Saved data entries
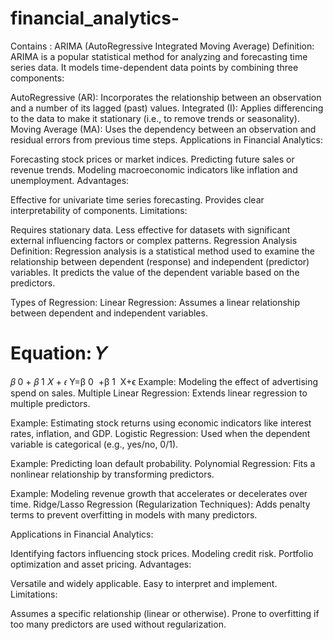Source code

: # financial_analytics-
Contains :
ARIMA (AutoRegressive Integrated Moving Average)
Definition:
ARIMA is a popular statistical method for analyzing and forecasting time series data. It models time-dependent data points by combining three components:

AutoRegressive (AR): Incorporates the relationship between an observation and a number of its lagged (past) values.
Integrated (I): Applies differencing to the data to make it stationary (i.e., to remove trends or seasonality).
Moving Average (MA): Uses the dependency between an observation and residual errors from previous time steps.
Applications in Financial Analytics:

Forecasting stock prices or market indices.
Predicting future sales or revenue trends.
Modeling macroeconomic indicators like inflation and unemployment.
Advantages:

Effective for univariate time series forecasting.
Provides clear interpretability of components.
Limitations:

Requires stationary data.
Less effective for datasets with significant external influencing factors or complex patterns.
Regression Analysis
Definition:
Regression analysis is a statistical method used to examine the relationship between dependent (response) and independent (predictor) variables. It predicts the value of the dependent variable based on the predictors.

Types of Regression:
Linear Regression:
Assumes a linear relationship between dependent and independent variables.

Equation: 
𝑌
=
𝛽
0
+
𝛽
1
𝑋
+
𝜖
Y=β 
0
​
 +β 
1
​
 X+ϵ
Example: Modeling the effect of advertising spend on sales.
Multiple Linear Regression:
Extends linear regression to multiple predictors.

Example: Estimating stock returns using economic indicators like interest rates, inflation, and GDP.
Logistic Regression:
Used when the dependent variable is categorical (e.g., yes/no, 0/1).

Example: Predicting loan default probability.
Polynomial Regression:
Fits a nonlinear relationship by transforming predictors.

Example: Modeling revenue growth that accelerates or decelerates over time.
Ridge/Lasso Regression (Regularization Techniques):
Adds penalty terms to prevent overfitting in models with many predictors.

Applications in Financial Analytics:

Identifying factors influencing stock prices.
Modeling credit risk.
Portfolio optimization and asset pricing.
Advantages:

Versatile and widely applicable.
Easy to interpret and implement.
Limitations:

Assumes a specific relationship (linear or otherwise).
Prone to overfitting if too many predictors are used without regularization.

EXERCISE DETAILS
Repeat every entry above precisely, leaving each picture out.

RESPONSE AREA
Source code

: # financial_analytics-
Contains :
ARIMA (AutoRegressive Integrated Moving Average)
Definition:
ARIMA is a popular statistical method for analyzing and forecasting time series data. It models time-dependent data points by combining three components:

AutoRegressive (AR): Incorporates the relationship between an observation and a number of its lagged (past) values.
Integrated (I): Applies differencing to the data to make it stationary (i.e., to remove trends or seasonality).
Moving Average (MA): Uses the dependency between an observation and residual errors from previous time steps.
Applications in Financial Analytics:

Forecasting stock prices or market indices.
Predicting future sales or revenue trends.
Modeling macroeconomic indicators like inflation and unemployment.
Advantages:

Effective for univariate time series forecasting.
Provides clear interpretability of components.
Limitations:

Requires stationary data.
Less effective for datasets with significant external influencing factors or complex patterns.
Regression Analysis
Definition:
Regression analysis is a statistical method used to examine the relationship between dependent (response) and independent (predictor) variables. It predicts the value of the dependent variable based on the predictors.

Types of Regression:
Linear Regression:
Assumes a linear relationship between dependent and independent variables.

Equation: 
𝑌
=
𝛽
0
+
𝛽
1
𝑋
+
𝜖
Y=β 
0
​
 +β 
1
​
 X+ϵ
Example: Modeling the effect of advertising spend on sales.
Multiple Linear Regression:
Extends linear regression to multiple predictors.

Example: Estimating stock returns using economic indicators like interest rates, inflation, and GDP.
Logistic Regression:
Used when the dependent variable is categorical (e.g., yes/no, 0/1).

Example: Predicting loan default probability.
Polynomial Regression:
Fits a nonlinear relationship by transforming predictors.

Example: Modeling revenue growth that accelerates or decelerates over time.
Ridge/Lasso Regression (Regularization Techniques):
Adds penalty terms to prevent overfitting in models with many predictors.

Applications in Financial Analytics:

Identifying factors influencing stock prices.
Modeling credit risk.
Portfolio optimization and asset pricing.
Advantages:

Versatile and widely applicable.
Easy to interpret and implement.
Limitations:

Assumes a specific relationship (linear or otherwise).
Prone to overfitting if too many predictors are used without regularization.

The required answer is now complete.